En palabras de la propia Academia Sueca, el premio se le concedió «por su dominio de la descripción histórica y biográfica, así como por su brillante oratoria al defender los más excelsos valores humanos». Churchill publicó, a lo largo de su vida, (1874-1965) cuarenta y tres libros, editados en un total de setenta y dos volúmenes, aunque, sin duda, lo más relevante de su producción literaria se centra en sus numerosos discursos.

Sir Winston Churchill ocupó la cartera de primer ministro del Reino Unido el 10 de mayo de 1940. El liderazgo del hasta entonces dirigente británico, Neville Chamberlain, se había mostrado insuficiente durante el tiempo transcurrido desde el inicio de las II Guerra Mundial, de modo que el Rey decidió encargar a Churchill presidir un gabinete compuesto por ministros de todos los partidos políticos. El día 13 pronunció ante el parlamento el primero de una serie de discursos que ayudarían a los ingleses a mantener alta la moral durante los difíciles años de conflicto que seguirían.
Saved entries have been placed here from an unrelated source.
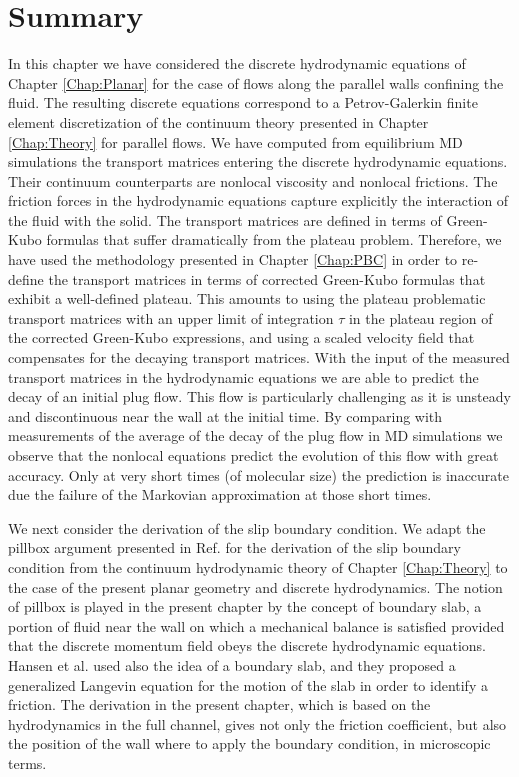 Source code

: \documentclass[b5paper,openright,10pt]{book}
\begin{document}
\section{Summary}

In this chapter  we have  considered the  discrete hydrodynamic
equations of  Chapter \ref{Chap:Planar} for  the case of  flows along the  parallel walls
confining the fluid. The resulting  discrete equations correspond to a
Petrov-Galerkin finite element discretization  of the continuum theory
presented in Chapter \ref{Chap:Theory} for  parallel flows.  We have computed
from equilibrium  MD simulations  the transport matrices  entering the
discrete  hydrodynamic equations.   Their  continuum counterparts  are
nonlocal viscosity  and nonlocal frictions.  The  friction forces in
the hydrodynamic  equations capture explicitly the  interaction of the
fluid with the solid.  The transport  matrices are defined in terms of
Green-Kubo formulas that suffer dramatically from the plateau problem.
Therefore, we have used the methodology presented in Chapter \ref{Chap:PBC} in
order  to  re-define the  transport  matrices  in terms  of  corrected
Green-Kubo  formulas  that  exhibit   a  well-defined  plateau.   This
amounts to using  the plateau problematic transport  matrices with an
upper  limit  of integration  $\tau$  in  the  plateau region  of  the
corrected Green-Kubo  expressions, and  using a scaled  velocity field
that compensates for the decaying  transport matrices.  With the input
of the  measured transport matrices  in the hydrodynamic  equations we
are able to predict  the decay of an initial plug  flow.  This flow is
particularly challenging as  it is unsteady and discontinuous near the  wall at the
initial time.   By comparing with  measurements of the average  of the
decay of the plug flow in MD simulations we observe that the nonlocal
equations predict the evolution of this flow with great accuracy. Only
at very short  times (of molecular size) the  prediction is inaccurate
due the failure of the Markovian approximation at those short times.

We next  consider the  derivation of the  slip boundary  condition. We
adapt  the  pillbox  argument  presented in  Ref.   \cite{CamargoBC2018}  for  the
derivation  of   the  slip  boundary  condition   from  the  continuum
hydrodynamic theory of Chapter \ref{Chap:Theory} to the case  of the present
planar geometry and  discrete hydrodynamics. The notion  of pillbox is
played in the present chapter by  the concept of boundary slab, a portion
of fluid  near the  wall on  which a  mechanical balance  is satisfied
provided  that   the  discrete  momentum  field   obeys  the  discrete
hydrodynamic equations. Hansen et  al. \cite{Hansen2011} used also the
idea  of a  boundary slab,  and they  proposed a  generalized Langevin
equation  for  the  motion  of  the   slab  in  order  to  identify  a
friction. The derivation  in the present chapter, which is  based on the
hydrodynamics  in  the  full  channel, gives  not  only  the  friction
coefficient, but also the position of the wall where to apply the boundary condition, in microscopic terms.
\end{document}
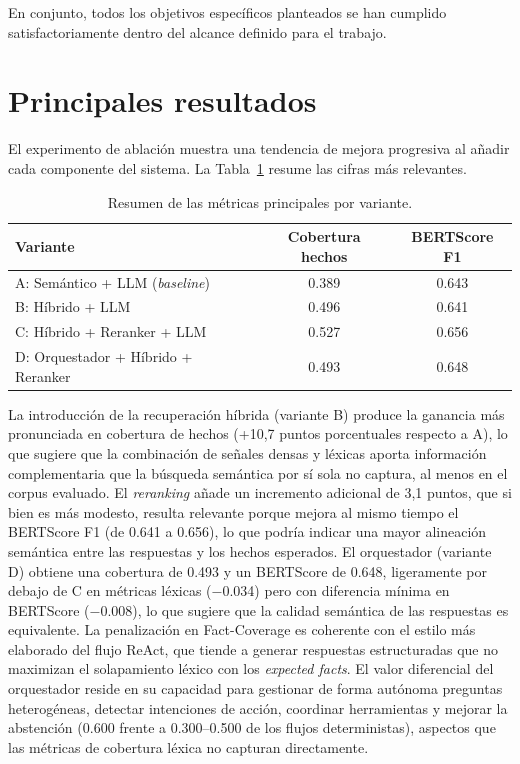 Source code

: En conjunto, todos los objetivos específicos planteados se han cumplido satisfactoriamente dentro del alcance definido para el trabajo.

\section{Principales resultados}\label{sec:principales-resultados}

El experimento de ablación muestra una tendencia de mejora progresiva al añadir cada componente del sistema. 
La Tabla~\ref{tab:resultados-conclusiones} resume las cifras más relevantes.

\begin{table}[H]
\centering
\begin{tabular}{lcc}
\toprule
\textbf{Variante} & \textbf{Cobertura hechos} & \textbf{BERTScore F1} \\
\midrule
A: Semántico + LLM (\textit{baseline}) & 0.389 & 0.643 \\
B: Híbrido + LLM                       & 0.496 & 0.641 \\
C: Híbrido + Reranker + LLM            & 0.527 & 0.656 \\
D: Orquestador + Híbrido + Reranker    & 0.493 & 0.648 \\
\bottomrule
\end{tabular}
\caption{Resumen de las métricas principales por variante.}
\label{tab:resultados-conclusiones}
\end{table}

La introducción de la recuperación híbrida (variante B) produce la ganancia más pronunciada en cobertura de hechos (+10,7 puntos porcentuales respecto a A), lo que sugiere que la combinación de señales densas y léxicas aporta información complementaria que la búsqueda semántica por sí sola no captura, al menos en el corpus evaluado. 
El \textit{reranking} añade un incremento adicional de 3,1 puntos, que si bien es más modesto, resulta relevante porque mejora al mismo tiempo el BERTScore F1 (de 0.641 a 0.656), lo que podría indicar una mayor alineación semántica entre las respuestas y los hechos esperados. 
El orquestador (variante D) obtiene una cobertura de 0.493 y un BERTScore de 0.648, ligeramente por debajo de C en métricas léxicas ($-$0.034) pero con diferencia mínima en BERTScore ($-$0.008), lo que sugiere que la calidad semántica de las respuestas es equivalente.
La penalización en Fact-Coverage es coherente con el estilo más elaborado del flujo ReAct, que tiende a generar respuestas estructuradas que no maximizan el solapamiento léxico con los \textit{expected facts}.
El valor diferencial del orquestador reside en su capacidad para gestionar de forma autónoma preguntas heterogéneas, detectar intenciones de acción, coordinar herramientas y mejorar la abstención (0.600 frente a 0.300--0.500 de los flujos deterministas), aspectos que las métricas de cobertura léxica no capturan directamente.

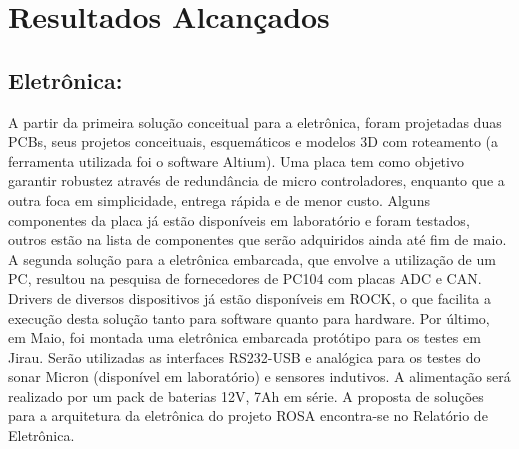 
\setcounter{secnumdepth}{3}
\section{Resultados Alcançados}
\label{resultados_alcancados}

\subsection{Eletrônica:}

A partir da primeira solução conceitual para a eletrônica, foram projetadas duas PCBs, seus projetos conceituais, esquemáticos e modelos 3D com roteamento (a ferramenta utilizada foi o software Altium). Uma placa tem como objetivo garantir robustez através de redundância de micro controladores, enquanto que a outra foca em simplicidade, entrega rápida e de menor custo. Alguns componentes da placa já estão disponíveis em laboratório e foram testados, outros estão na lista de componentes que serão adquiridos ainda até fim de maio.
A segunda solução para a eletrônica embarcada, que envolve a utilização de um PC, resultou na pesquisa de fornecedores de PC104 com placas ADC e CAN. Drivers de diversos dispositivos já estão disponíveis em ROCK, o que facilita a execução desta solução tanto para software quanto para hardware.  
Por último, em Maio, foi montada uma eletrônica embarcada protótipo para os testes em Jirau. Serão utilizadas as interfaces RS232-USB e analógica para os testes do sonar Micron (disponível em laboratório) e sensores indutivos. A alimentação será realizado por um pack de baterias 12V, 7Ah em série. A proposta de soluções para a arquitetura da eletrônica do projeto ROSA encontra-se no Relatório de Eletrônica. 

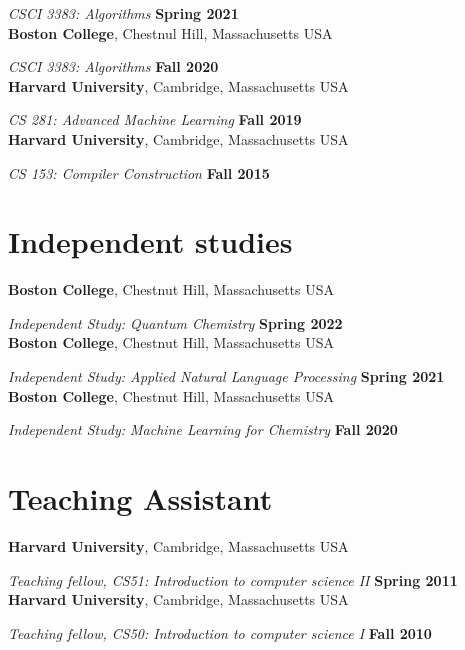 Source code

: \documentclass[margin,line]{res}
\begin{document}
\begin{resume}
{\em CSCI 3383: Algorithms} \hfill {\bf Spring 2021}\\
{\bf Boston College}, Chestnul Hill, Massachusetts USA
\vspace{-.4cm}

{\em CSCI 3383: Algorithms} \hfill {\bf Fall 2020}\\
{\bf Harvard University}, Cambridge, Massachusetts USA
\vspace{-.4cm}

{\em CS 281: Advanced Machine Learning} \hfill {\bf Fall 2019}\\
{\bf Harvard University}, Cambridge, Massachusetts USA
\vspace{-.4cm}

{\em CS 153: Compiler Construction} \hfill {\bf Fall 2015}\\


\section{\sc Independent studies}

{\bf Boston College}, Chestnut Hill, Massachusetts USA
\vspace{-.4cm}

{\em Independent Study: Quantum Chemistry} \hfill {\bf Spring 2022}\\
{\bf Boston College}, Chestnut Hill, Massachusetts USA
\vspace{-.4cm}

{\em Independent Study: Applied Natural Language Processing} \hfill {\bf Spring 2021}\\
{\bf Boston College}, Chestnut Hill, Massachusetts USA
\vspace{-.4cm}

{\em Independent Study: Machine Learning for Chemistry} \hfill {\bf Fall 2020}\\

\section{\sc Teaching Assistant}

{\bf Harvard University}, Cambridge, Massachusetts USA
\vspace{-.4cm}

{\em Teaching fellow, CS51: Introduction to computer science II} \hfill {\bf Spring 2011}\\
{\bf Harvard University}, Cambridge, Massachusetts USA

\vspace{-.4cm}
{\em Teaching fellow, CS50: Introduction to computer science I} \hfill {\bf Fall 2010}\\



\end{resume}
\end{document}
Ese primer discurso se convirtió en uno de los más famosos pronunciados por Churchill, y quizás uno de los más famosos también de la historia reciente. En él Sir Winston se dirigía al país y al mundo ofreciendo una declaración de intenciones que no dejaba lugar a la duda: «I have nothing to offer but blood, toil, tears, and sweat» (no tengo nada más que ofrecer que sangre, esfuerzo, lágrimas y sudor). Tras estas palabras, se sometió a un voto de confianza de la Cámara de los Comunes, obteniendo un resultado de 381 a 0. Sus palabras lograron cambiar la actitud de los británicos hacia el creciente conflicto y le granjearon una reputación que le permitió seguir en el cargo hasta el final de la guerra en Europa.

Mucho me temo que ahora mismo un político europeo con la fuerza y la convicción de Winston Churchill no sólo no sería capaz de mantenerse como jefe de un ejecutivo, sino que jamás lograría ganar unas elecciones. Hablar bien se considera pedante. Hablar claro parece entrar en contradicción con la categoría de político. Ni que decir tiene que decir la verdad parece estar prohibido hasta en los manuales de primero de políticas.

Los tiempos de sangre, sudor y lágrimas se han convertido ahora en días de vino y rosas. Lo que está en boga es afiliarse a un partido político sin haber trabajado nunca, o cuando en tu actividad profesional no has sido capaz de ganarte la vida; mentir a los ciudadanos, a los adversarios y a los supuestos compañeros; ser ruin, miserable y carecer de toda ética y moral para, sin importarte nada tu propia honra, ni la de tu organización, y pasando por encima de todo y de todos, vivir una plácida vida estabulado en cualquier institución.

Es una pena, porque aunque un Churchill, o un Adolfo Suárez sin ir más lejos, son irrepetibles, creo que también hay muchas personas honradas y decentes que se dedican a la política, desde las más altas jerarquías del estado, hasta los concejales de pueblos y ciudades, como la nuestra, que trabajan con denuedo, a veces sin remuneración y, en ocasiones, incluso perdiendo dinero con respecto al que podrían ganar en sus respectivas ocupaciones.

La vergüenza y el descrédito de la política aparecen cuando contemplamos bochornosos ejemplos de personas que luchan por mantener un sillón, unas prebendas, una posición personal, o un sueldo, incluso por encima de los principios que siempre han simulado defender, aunque a pocos engañen ya. En cualquier caso, y para no terminar de una forma tan pesimista, me gustaría acabar relatando una anécdota del gran Winston Churchill.

Se cuenta que, en cierta ocasión, Charles de Gaulle discutía con Churchill sobre una operación militar. El francés notó como Churchill hacía demasiado hincapié en que no era rentable en términos económicos. De Gaulle, exasperado, le espetó a Sir Winston: «Ustedes los ingleses solamente pelean por el dinero. Deberían aprender de los franceses, que luchamos por el honor y la dignidad». A lo que Churchill, con toda la flema inglesa, respondió: «Bueno, cada uno pelea por lo que le hace falta».